DICHIARAZIONE INFEDELE: COSTITUISCONO ELEMENTI ATTIVI DI REDDITO DA ASSOGGETTARE A TASSAZIONE LE SOMME CHE I SOCI RICEVONO DALLA SOCIETA’ SE NON VI E’ PROVA DELLA LORO NATURA DI RESTITUZIONE DI PREGRESSI FINANZIAMENTI

Con la recentissima sentenza del 20 ottobre 2022 n. 39766  gli Ermellini si sono occupati del tema della rilevanza, ai fini dell’integrazione del reato di dichiarazione infedele,  delle somme corrisposte al socio dalla società, in mancanza di prova circa la natura del pagamento (restituzione finanziamenti, distribuzione dividendi, ecc).

Nel caso di specie, l’imputato era stato condannato dalla Corte di appello di Firenze per il reato di infedele dichiarazione  di cui all’art. 4 d.lgs. 74/2000 “per avere , al fine di evadere le imposte sui redditi, omesso di indicare nella dichiarazione Irpef  elementi attivi soggetti a imposta per euro 1.462.066,60 determinando una evasione Irpef di euro 617.758,04 ed essendo l’ammontare complessivo degli elementi attivi sottratti all’imposizione superiore al 10% dell’ammontare complessivo degli elementi attivi indicati nella dichiarazione, pari ad euro 29,00 e l’imposta evasa superiore a euro 150.000,00.”

In particolare i giudici di merito evidenziavano la presenza di numerosi ed ingiustificati trasferimenti di denaro  non contabilizzati tra l’imputato e la società, nonché l’assenza di prova circa eventuali accordi intercorsi tra questi ultimi aventi ad oggetto un finanziamento soci ovvero una distribuzione di utili (occulti).

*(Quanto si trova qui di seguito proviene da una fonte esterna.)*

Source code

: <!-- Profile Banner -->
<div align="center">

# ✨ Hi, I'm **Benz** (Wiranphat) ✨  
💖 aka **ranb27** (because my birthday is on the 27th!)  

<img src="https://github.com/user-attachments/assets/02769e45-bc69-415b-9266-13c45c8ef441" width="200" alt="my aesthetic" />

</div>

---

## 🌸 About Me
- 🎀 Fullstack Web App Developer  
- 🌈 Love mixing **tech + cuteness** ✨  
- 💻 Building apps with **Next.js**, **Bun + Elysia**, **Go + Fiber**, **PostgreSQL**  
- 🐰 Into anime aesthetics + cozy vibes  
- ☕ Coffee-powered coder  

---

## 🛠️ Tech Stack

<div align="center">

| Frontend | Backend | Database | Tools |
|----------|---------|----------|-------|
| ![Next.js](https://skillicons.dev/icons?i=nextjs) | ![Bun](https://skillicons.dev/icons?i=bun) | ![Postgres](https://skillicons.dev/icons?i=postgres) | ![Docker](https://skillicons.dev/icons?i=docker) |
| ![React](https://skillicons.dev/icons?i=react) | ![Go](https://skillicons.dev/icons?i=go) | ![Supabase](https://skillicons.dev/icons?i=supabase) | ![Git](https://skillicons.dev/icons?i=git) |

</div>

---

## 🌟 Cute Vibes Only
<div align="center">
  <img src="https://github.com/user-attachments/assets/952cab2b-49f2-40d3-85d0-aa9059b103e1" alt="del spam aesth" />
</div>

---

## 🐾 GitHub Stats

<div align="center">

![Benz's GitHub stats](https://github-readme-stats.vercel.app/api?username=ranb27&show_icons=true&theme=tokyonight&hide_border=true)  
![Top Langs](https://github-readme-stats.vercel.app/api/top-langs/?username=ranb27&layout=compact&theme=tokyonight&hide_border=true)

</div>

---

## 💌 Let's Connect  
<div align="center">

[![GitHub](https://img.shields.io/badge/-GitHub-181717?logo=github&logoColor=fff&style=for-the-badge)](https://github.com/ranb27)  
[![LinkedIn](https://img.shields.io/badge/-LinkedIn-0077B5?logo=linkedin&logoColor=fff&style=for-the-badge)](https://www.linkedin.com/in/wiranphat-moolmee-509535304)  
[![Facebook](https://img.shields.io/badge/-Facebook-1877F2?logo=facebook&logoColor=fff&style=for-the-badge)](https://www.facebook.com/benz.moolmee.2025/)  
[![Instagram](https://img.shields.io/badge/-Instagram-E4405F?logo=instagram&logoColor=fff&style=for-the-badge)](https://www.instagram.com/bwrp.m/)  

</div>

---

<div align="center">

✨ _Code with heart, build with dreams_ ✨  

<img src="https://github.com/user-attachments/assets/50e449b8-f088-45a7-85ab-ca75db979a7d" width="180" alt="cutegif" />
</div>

Avverso la predetta sentenza  di condanna è stato proposto ricorso per cassazione sottoponendo al vaglio dell.Ecc.ma Corte un unico e articolato motivo mediante il quale la difesa dell’imputato – ai fini che rilevano nel presente commento – lamentava  che la somma in contestazione pari ad euro 147.232,00 considerata componente attiva di reddito, costituiva in realtà il  rimborso di finanziamenti in precedenza effettuati dall’imputato mediante plurimi versamenti sui conti della società e come tale non assoggettabile a tassazione.

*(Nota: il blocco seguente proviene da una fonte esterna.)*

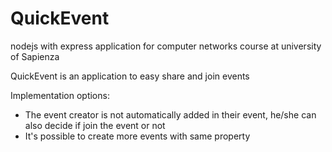 # QuickEvent
nodejs with express application for computer networks course at university of Sapienza

QuickEvent is an application to easy share and join events

Implementation options:
- The event creator is not automatically added in their event, he/she can also decide if join the event or not
- It's possible to create more events with same property

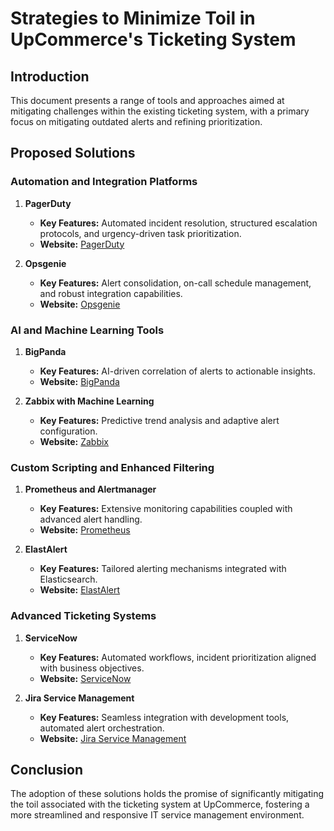 # Strategies to Minimize Toil in UpCommerce's Ticketing System

## Introduction

This document presents a range of tools and approaches aimed at mitigating challenges within the existing ticketing system, with a primary focus on mitigating outdated alerts and refining prioritization.

## Proposed Solutions

### Automation and Integration Platforms

1. **PagerDuty**
   - **Key Features:** Automated incident resolution, structured escalation protocols, and urgency-driven task prioritization.
   - **Website:** [PagerDuty](https://www.pagerduty.com)

2. **Opsgenie**
   - **Key Features:** Alert consolidation, on-call schedule management, and robust integration capabilities.
   - **Website:** [Opsgenie](https://www.opsgenie.com)

### AI and Machine Learning Tools

1. **BigPanda**
   - **Key Features:** AI-driven correlation of alerts to actionable insights.
   - **Website:** [BigPanda](https://www.bigpanda.io)

2. **Zabbix with Machine Learning**
   - **Key Features:** Predictive trend analysis and adaptive alert configuration.
   - **Website:** [Zabbix](https://www.zabbix.com)

### Custom Scripting and Enhanced Filtering

1. **Prometheus and Alertmanager**
   - **Key Features:** Extensive monitoring capabilities coupled with advanced alert handling.
   - **Website:** [Prometheus](https://prometheus.io)

2. **ElastAlert**
   - **Key Features:** Tailored alerting mechanisms integrated with Elasticsearch.
   - **Website:** [ElastAlert](https://github.com/Yelp/elastalert)

### Advanced Ticketing Systems

1. **ServiceNow**
   - **Key Features:** Automated workflows, incident prioritization aligned with business objectives.
   - **Website:** [ServiceNow](https://www.servicenow.com)

2. **Jira Service Management**
   - **Key Features:** Seamless integration with development tools, automated alert orchestration.
   - **Website:** [Jira Service Management](https://www.atlassian.com/software/jira/service-management)

## Conclusion

The adoption of these solutions holds the promise of significantly mitigating the toil associated with the ticketing system at UpCommerce, fostering a more streamlined and responsive IT service management environment.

E’ stato specificato altresì, che qualora tale somma fosse stata considerata come dividendo distribuito ai soci la stessa avrebbe poi dovuto concorrere alla formazione del reddito imponibile per la sola percentuale del 49,72%, ai sensi dell’art. 49 T.U.I.R. e dell’art. 1 d.M. 2 aprile 2008, che prevedono una doppia imposizione limitata.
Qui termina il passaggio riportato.